Hutchinson awarded $1.5 million to build robot bats
What started as casual robotics conversations between engineering professors has resulted in a $1.5 million National Science Foundation (NSF) grant to build mechanical bats for construction sites.
Professor Seth Hutchinson has teamed with Aerospace Engineering Assistant Professor Soon-Jo Chung, Aerospace Associate Professor and ECE affiliate Timothy Bretl, and Civil and Environmental Engineering Assistant Professor Mani Golparvar-Fard to develop this project with the goal of building a robot with the characteristics of a bat that would be able to supervise construction sites.
“Building construction projects are complicated, and rarely do they happen the way they are intended to happen,” Hutchinson said. “Keeping track of whether the building is being put together the right way at the right time is not trivial. So the bats would fly around, pay attention, and compare the building information model to the actual building that’s being constructed.”
Hutchinson will focus on the higher-level aspects of the robot planning and control algorithms, such as planning flight trajectories that take into account the constraints imposed by operating in a human environment. Chung has been working on the flight control and dynamics of bat-like aerial robots as well as on synchronization and partial differential equation control of flexible articulated wings, and will be the key researcher in the design and control of the robot bats. Bretl will contribute work on the motion planning of the robot, while Golparvar-Fard is researching the various applications this robot can have on a building construction site.
The team of Illinois engineering professors is also collaborating with Brown University professors Kenneth Breuer and Sharon Swartz. The two groups worked jointly on the proposal that was sent to the NSF National Robotics Initiative (NRI). The Brown University researchers were awarded $700,000 for their portion of the research in addition to the $1.5 million grant given to Illinois team. The money for the project arrived this past August, and Hutchinson expects a prototype to be ready by the end of next summer.
Both Breuer and Swartz are world-renowned experts in the field of bat flight, and their research will provide insights into biological flapping flight. The Illinois engineers then plan to take that information and apply it to the robot bats.
“Professors Breuer and Swartz are going to provide us with actual data on wing kinematics (study of objects’ motion) and how bats are able to do upside-down perching on ceilings,” Chung said. “They are going to provide a lot of very important data on the control and dynamics standpoint.”
Bats were chosen as the architectural inspiration for the project because of their unrivaled agility and maneuverability during flight.
“When a bat flaps its wings, it’s like a rubber sheet,” Hutchinson said. “It fills up with air and deforms. And then when the wing gets to the end of its motion, that rubber wing pushes the air out when it springs back into place. So you get this big amplification of power that comes just from the fact you are using flexible membranes inside the wing itself.”
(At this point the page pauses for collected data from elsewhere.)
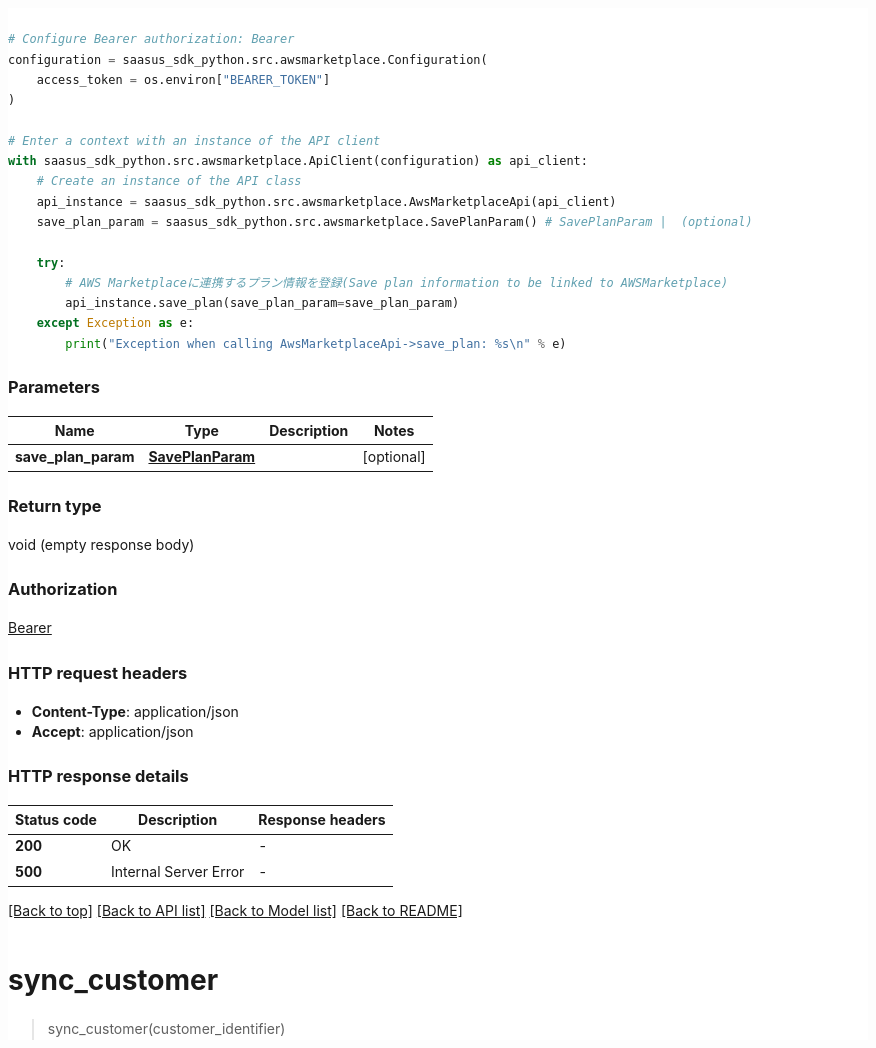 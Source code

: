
 ```python

# Configure Bearer authorization: Bearer
configuration = saasus_sdk_python.src.awsmarketplace.Configuration(
    access_token = os.environ["BEARER_TOKEN"]
)

# Enter a context with an instance of the API client
with saasus_sdk_python.src.awsmarketplace.ApiClient(configuration) as api_client:
    # Create an instance of the API class
    api_instance = saasus_sdk_python.src.awsmarketplace.AwsMarketplaceApi(api_client)
    save_plan_param = saasus_sdk_python.src.awsmarketplace.SavePlanParam() # SavePlanParam |  (optional)

    try:
        # AWS Marketplaceに連携するプラン情報を登録(Save plan information to be linked to AWSMarketplace)
        api_instance.save_plan(save_plan_param=save_plan_param)
    except Exception as e:
        print("Exception when calling AwsMarketplaceApi->save_plan: %s\n" % e)
```



### Parameters

Name | Type | Description  | Notes
------------- | ------------- | ------------- | -------------
 **save_plan_param** | [**SavePlanParam**](SavePlanParam.md)|  | [optional] 

### Return type

void (empty response body)

### Authorization

[Bearer](../README.md#Bearer)

### HTTP request headers

 - **Content-Type**: application/json
 - **Accept**: application/json

### HTTP response details
| Status code | Description | Response headers |
|-------------|-------------|------------------|
**200** | OK |  -  |
**500** | Internal Server Error |  -  |

[[Back to top]](#) [[Back to API list]](../README.md#documentation-for-api-endpoints) [[Back to Model list]](../README.md#documentation-for-models) [[Back to README]](../README.md)

# **sync_customer**
> sync_customer(customer_identifier)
Chung has already been working on the process of developing winged robotic flight. In the past, he has developed airplanes that have mimicked bird flight in the way that they glide and land softly. This project is a continuation of previous work, but bat flight is even more complex than that of birds.
By replicating bat flight patterns, Hutchinson and Chung expect the robots to have a longer battery power than rotorcraft robots, such as quadcopters and helicopters, because of their ability flap and glide instead of relying on constantly rotating propellers.
“We think we can build a dynamic structure that takes advantage of the flapping wing flight in a clever way to make it low-power,” Hutchinson said. “Also, you can imagine bats locking their wings and gliding. In principle, you can put one up in the air and have it circle around for a long time without spending much power at all. A quad rotor always has to be burning energy to stay in the air.”
It’s possible their robotic bats will be safer than other alternatives, as well. The speed with which the blades rotate on quadrotors poses a threat to workers on construction sites and people in general. Chung hopes that by implementing soft-winged robotic flight, human collisions with the robots wouldn’t cause injury in the same way a collision with a quad rotor would.
The team believes that this project has the potential revolutionize the industry of aerial robotics, and its functionality is not just limited to construction sites. Bat-inspired robotic flight has the possibility of being expanded into drone enabled package delivery, and various other systems.
“We think we can bring many benefits to robotics by using this biologically inspired architecture,” Hutchinson said. “We mean to make a robot that can have the same advantages in terms of performance, agility, and lifetime of flight as the biological thing.”